The resulting cavalcade of images and ideas -- ranging from methods of play to behavioral economics -- is a bit difficult to distill. Thankfully, we were taking notes. There was too much at the event to condense here, but it was definitely a thought-provoking event. We've highlighted a few of the more interesting speeches after the break.


Kellee Santiago,
thatgamecompany

Ms. Santiago's lecture centered on the joys of play. She expressed her belief that games impart joy that's felt "between friends and strangers." But playing a game online certainly doesn't, Santiago lamented. Playing online doesn't evoke a sense of play for Santiago, but rather "violent competition, a sense of anonymity that allows us to abuse each other, sexual harassment and a general sense of dread." Furthermore, she stated that "there isn't much of a will to change that," noting that many developers simply accept it as "an inevitable fallout from being online."

Santiago rejected this notion, saying "it's just lazy design." Multiplayer, she said, is now too often treated merely as a technical feature. "I would like to see more people asking, 'Why should we play together?,'" encouraging developers to discover how multiplayer can create more "truly memorable experiences."

She closed her speech with a slide of the typical ESRB warning displayed in online games: Online interactions not rated by the ESRB. "This is no longer an acceptable answer," said Santiago, "Stop being lazy. We can do better. Let's really start inviting the world to play with us."
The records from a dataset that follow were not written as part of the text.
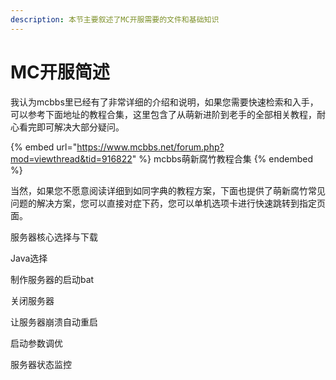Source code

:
 ```yaml
---
description: 本节主要叙述了MC开服需要的文件和基础知识
---
```


# MC开服简述

我认为mcbbs里已经有了非常详细的介绍和说明，如果您需要快速检索和入手，可以参考下面地址的教程合集，这里包含了从萌新进阶到老手的全部相关教程，耐心看完即可解决大部分疑问。

{% embed url="https://www.mcbbs.net/forum.php?mod=viewthread&tid=916822" %}
mcbbs萌新腐竹教程合集
{% endembed %}

当然，如果您不愿意阅读详细到如同字典的教程方案，下面也提供了萌新腐竹常见问题的解决方案，您可以直接对症下药，您可以单机选项卡进行快速跳转到指定页面。

服务器核心选择与下载

Java选择

制作服务器的启动bat

关闭服务器

让服务器崩溃自动重启

启动参数调优

服务器状态监控
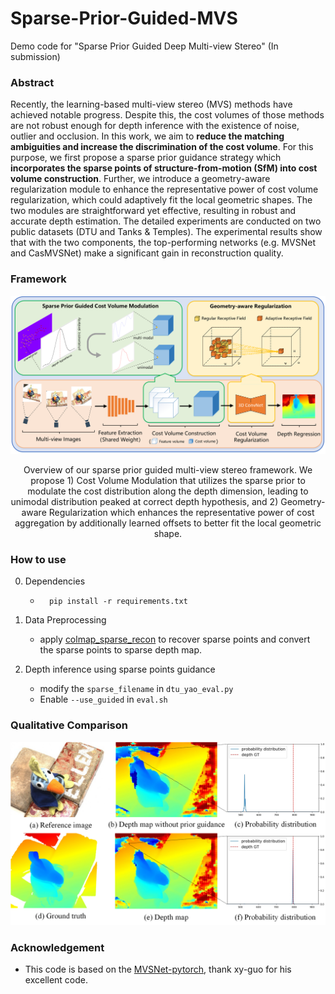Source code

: # Sparse-Prior-Guided-MVS

Demo code for "Sparse Prior Guided Deep Multi-view Stereo" (In submission)

### Abstract

Recently, the learning-based multi-view stereo (MVS) methods have achieved notable progress. Despite this, the cost volumes of those methods are not robust enough for depth inference with the existence of noise, outlier and occlusion. In this work, we aim to **reduce the matching ambiguities and increase the discrimination of the cost volume**. For this purpose, we first propose a sparse prior guidance strategy which **incorporates the sparse points of structure-from-motion (SfM) into cost  volume construction**. Further, we introduce a geometry-aware regularization module to enhance the representative power of cost volume regularization, which could adaptively fit the local geometric shapes. The two modules are straightforward yet effective, resulting in robust and accurate depth estimation. The detailed experiments are conducted on two public datasets (DTU and Tanks & Temples). The experimental results show that with the two components, the top-performing networks (e.g. MVSNet and CasMVSNet) make a significant gain in reconstruction quality. 

### Framework
![framework](/figures/Sparse_Guided_MVS_Framework_EN.png)
<center> Overview of our sparse prior guided multi-view stereo framework. We propose 1) Cost Volume Modulation that utilizes the sparse prior to modulate the cost distribution along the depth dimension, leading to unimodal distribution peaked at correct depth hypothesis, and 2) Geometry-aware Regularization which enhances the representative power of cost aggregation by additionally learned offsets to better fit the local geometric shape.
</center>

### How to use
0. Dependencies
   + ```   pip install -r requirements.txt   ```
1. Data Preprocessing
   + apply [colmap_sparse_recon](https://github.com/XYZ-qiyh/colmap-sparse-recon) to recover sparse points and convert the sparse points to sparse depth map.

2. Depth inference using sparse points guidance
   + modify the `sparse_filename` in `dtu_yao_eval.py`
   + Enable `--use_guided` in `eval.sh`


### Qualitative Comparison

![depth_results](/figures/depth_results.png)

### Acknowledgement
   + This code is based on the [MVSNet-pytorch](https://github.com/xy-guo/MVSNet_pytorch), thank xy-guo for his excellent code.
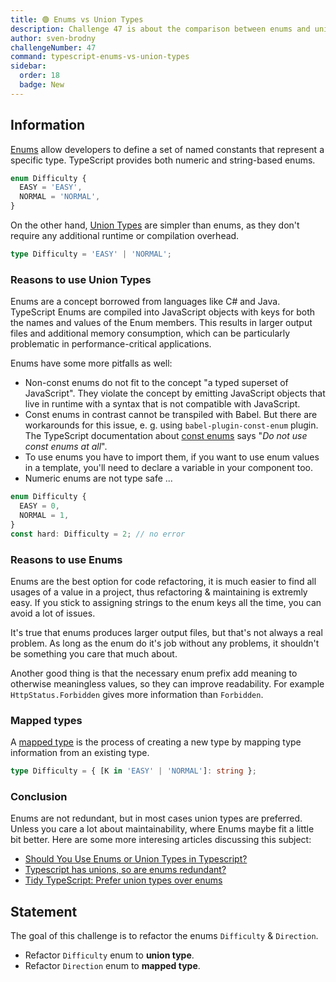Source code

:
 ```yaml
---
title: 🟢 Enums vs Union Types
description: Challenge 47 is about the comparison between enums and union types
author: sven-brodny
challengeNumber: 47
command: typescript-enums-vs-union-types
sidebar:
  order: 18
  badge: New
---
```


## Information

[Enums](https://www.typescriptlang.org/docs/handbook/enums.html) allow developers to define a set of named constants that represent a specific type. TypeScript provides both numeric and string-based enums.

```typescript
enum Difficulty {
  EASY = 'EASY',
  NORMAL = 'NORMAL',
}
```

On the other hand, [Union Types](https://www.typescriptlang.org/docs/handbook/2/everyday-types.html#union-types) are simpler than enums, as they don't require any additional runtime or compilation overhead.

```typescript
type Difficulty = 'EASY' | 'NORMAL';
```

### Reasons to use Union Types

Enums are a concept borrowed from languages like C# and Java. TypeScript Enums are compiled into JavaScript objects with keys for both the names and values of the Enum members. This results in larger output files and additional memory consumption, which can be particularly problematic in performance-critical applications.

Enums have some more pitfalls as well:

- Non-const enums do not fit to the concept "a typed superset of JavaScript". They violate the concept by emitting JavaScript objects that live in runtime with a syntax that is not compatible with JavaScript.
- Const enums in contrast cannot be transpiled with Babel. But there are workarounds for this issue, e. g. using `babel-plugin-const-enum` plugin. The TypeScript documentation about [const enums](https://www.typescriptlang.org/docs/handbook/enums.html#const-enums) says "_Do not use const enums at all_".
- To use enums you have to import them, if you want to use enum values in a template, you'll need to declare a variable in your component too.
- Numeric enums are not type safe ...

```typescript
enum Difficulty {
  EASY = 0,
  NORMAL = 1,
}
const hard: Difficulty = 2; // no error
```

### Reasons to use Enums

Enums are the best option for code refactoring, it is much easier to find all usages of a value in a project, thus refactoring & maintaining is extremly easy. If you stick to assigning strings to the enum keys all the time, you can avoid a lot of issues.

It's true that enums produces larger output files, but that's not always a real problem. As long as the enum do it's job without any problems, it shouldn't be something you care that much about.

Another good thing is that the necessary enum prefix add meaning to otherwise meaningless values, so they can improve readability. For example `HttpStatus.Forbidden` gives more information than `Forbidden`.

### Mapped types

A [mapped type](https://learntypescript.dev/08/l2-mapped-type) is the process of creating a new type by mapping type information from an existing type.

```typescript
type Difficulty = { [K in 'EASY' | 'NORMAL']: string };
```

### Conclusion

Enums are not redundant, but in most cases union types are preferred. Unless you care a lot about maintainability, where Enums maybe fit a little bit better. Here are some more interesing articles discussing this subject:

- [Should You Use Enums or Union Types in Typescript?](https://www.bam.tech/article/should-you-use-enums-or-union-types-in-typescript)
- [Typescript has unions, so are enums redundant?](https://stackoverflow.com/questions/40275832/typescript-has-unions-so-are-enums-redundant)
- [Tidy TypeScript: Prefer union types over enums](https://fettblog.eu/tidy-typescript-avoid-enums/)

## Statement

The goal of this challenge is to refactor the enums `Difficulty` & `Direction`.

- Refactor `Difficulty` enum to **union type**.
- Refactor `Direction` enum to **mapped type**.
Jane Pinckard, Foundation 9

Jane Pinckard's talk centered on love. Specifically, she noted that a lot of games do a good job of engaging the logical, puzzle-solving areas of the brain, but not many engage the emotional areas. "We've gotten really good at asking that question, 'what does the player do?,' and now we're starting to ask the question, 'how does the player feel about it?'" She added that players want to feel "deeply connected," saying, "we all want our brains to release those juicy, delightful chemicals that make us feel warm and fuzzy."

This, said Pinckard, is the domain of the limbic system, the portion of the brain where emotions reside. It's also where the instinct for play is housed. She noted that games are just starting to explore this kind of connection, saying that games have a rougher road than films and novels, because they require us to actually "live through" the emotions, rather than simply depicting them. She noted a few examples of love in games, including Final Fantasy VIII, Nintendogs and Dragon Age: Origins.

As for how to better approach love in games, Pinckard suggested that designers utilize the same elements found in everyday personal relationships, elements including humor, adrenaline, self-expression and vulnerability. She also said that players should be presented with unique objects of affection. "We're superheroes in the game, we deserve a superhero mate," she said, adding that the lovers in Fable II felt "disposable."

In conclusion, Pinckard said, "I don't really care about the Citizen Kane of games. I want the Pride and Prejudice of games."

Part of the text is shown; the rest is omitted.